Janome Model 712T Treadle Head

In early September (2004) Janome announced a new multi-stitch treadle head... no treadle, just a head. Basically, they made a run of one of their standard models, but without a motor, and with a heavy, iron hand wheel. I was very intrigued and ordered one immediately. I had to tell the dealer what it was so he could order it. It was that new!
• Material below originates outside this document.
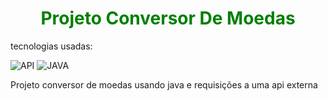 <h1 align="center" style="color: green;"> Projeto Conversor De Moedas </h1>
tecnologias usadas:

![API](https://img.shields.io/badge/API-blue?style=for-the-badge)
![JAVA](https://img.shields.io/badge/JAVA-red?style=for-the-badge)

Projeto conversor de moedas usando java e requisições a uma api externa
I got my machine on September 13, but didn't get to do much of anything with it till the next day. Here are my initial (and subsequent, as I make them) comments and pictures:

 

>August 31

re Janome treadle powered machine... Model 712T...
I goggled it and got it. Now that is interesting! try this link:
http://www.janome.com/product_show.php?id=597
No price, but I will see what I can learn tomorrow when the dealers are open... apparently they offer the machine, but not a treadle.. not a problem for us, hmmm?


Dick Wightman

 

>September 14

I now have one of the new Janome treadle heads. I picked it up yesterday afternoon. I probably won't have a chance to install it in a treadle or do anything with it for a day or two, as we have some other things to deal with... like a seriously leaking roof at the duplex.
The machine appears to be a pretty typical modern machine... mostly plastic. I'd call the manual adequate, certainly not expansive. It starts out by saying that a treadle table is necessary, shows how to install the head in a table (picture of the two hinge pins), but does not even mention treadle belts or how to install them.
There is a good selection of stitches and special features, including automatic tensioning, built in buttonholing and some other stuff I'm not sure of the use of. I'll be interested in how that automatic tensioning works.
The manual gives no technical data, but I'd say the machine weighs maybe a third what we expect in the old ones.
The new iron hand wheel looks to be heavy enough, though I could have wished for a larger diameter. The mechanism is certainly not as free spinning as we are used to, but of course, it is a new machine. It is easier than the old multi-stitch machines I am familiar with, like the Pfaff 130 or the Singer 319.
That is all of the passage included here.